Step 2: Consider Graduate School
A Master of Social Work (MSW) degree may be required for clinical, school, and administrative positions. MSW programs generally take two years of full-time study to complete. During the first year, students focus on foundational coursework, including human behavior and environment, professional policies, and social work practice. In the second year, students gain instruction and experience in specialized fields of social work, such as community or child welfare. Students must also complete at least 900 hours of field work in their specializations as mandated by the CSWE.
Step 3: Become Licensed
All social workers in the U.S. are required to be licensed. Requirements vary by state, but there are generally four categories of licensing. Bachelor's licensure requires a BSW degree; master's licensure requires an MSW degree; advanced generalist licensure requires an MSW degree with two years of supervised experience; and clinical licensure requires an MSW degree and two years of clinical experience. Candidates must also pass a 170-question, competency exam administered by the Association of Social Work Board and geared toward their licensing levels.
Step 4: Obtain Employment
According to the U.S. Bureau of Labor Statistics (BLS), approximately 29% of social workers were employed in state and local governments as of 2014. In addition, 18% were employed by individuals and families, 13% worked in ambulatory healthcare services, 11% worked in hospitals, and 9% worked in nursing and residential care facilities. Social workers may find better employment opportunities in cities and suburbs, where most social work positions were located. Those seeking employment may benefit from consulting the National Association of Social Workers, which offers an online career center that connects social workers with prospective employers.

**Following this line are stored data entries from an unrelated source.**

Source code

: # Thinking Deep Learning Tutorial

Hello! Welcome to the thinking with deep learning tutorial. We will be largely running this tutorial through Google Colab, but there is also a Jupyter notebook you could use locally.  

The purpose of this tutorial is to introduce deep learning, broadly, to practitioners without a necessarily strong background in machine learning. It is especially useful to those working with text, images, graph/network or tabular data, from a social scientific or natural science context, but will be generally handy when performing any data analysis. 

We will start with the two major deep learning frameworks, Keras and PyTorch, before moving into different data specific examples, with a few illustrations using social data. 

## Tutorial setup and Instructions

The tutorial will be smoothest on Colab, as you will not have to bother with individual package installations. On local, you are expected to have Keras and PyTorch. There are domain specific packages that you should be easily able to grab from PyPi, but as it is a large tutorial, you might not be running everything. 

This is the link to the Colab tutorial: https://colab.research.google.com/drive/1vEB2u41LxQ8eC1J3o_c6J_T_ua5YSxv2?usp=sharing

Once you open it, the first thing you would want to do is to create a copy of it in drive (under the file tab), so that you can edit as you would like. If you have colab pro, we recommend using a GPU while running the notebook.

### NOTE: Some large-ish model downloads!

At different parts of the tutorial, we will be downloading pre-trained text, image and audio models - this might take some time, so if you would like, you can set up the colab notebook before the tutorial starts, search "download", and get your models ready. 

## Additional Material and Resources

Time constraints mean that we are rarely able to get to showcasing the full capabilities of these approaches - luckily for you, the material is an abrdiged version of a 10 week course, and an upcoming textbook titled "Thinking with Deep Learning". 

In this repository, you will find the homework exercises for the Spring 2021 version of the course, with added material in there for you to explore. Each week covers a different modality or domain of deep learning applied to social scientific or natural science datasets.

Average Salary and Job Outlook
The BLS reported that the job growth for all social workers between 2014 and 2024 will be 12%, faster than the national average for all careers. Social workers in healthcare settings earned an average of $54,020 in May 2015, while child, family, and school social workers averaged $46,610 per year.
To become a social worker, you need to earn a degree and obtain a license. Depending on your job goals, you'll need a Bachelor of Social Work (BSW) or a Master of Social Work (MSW).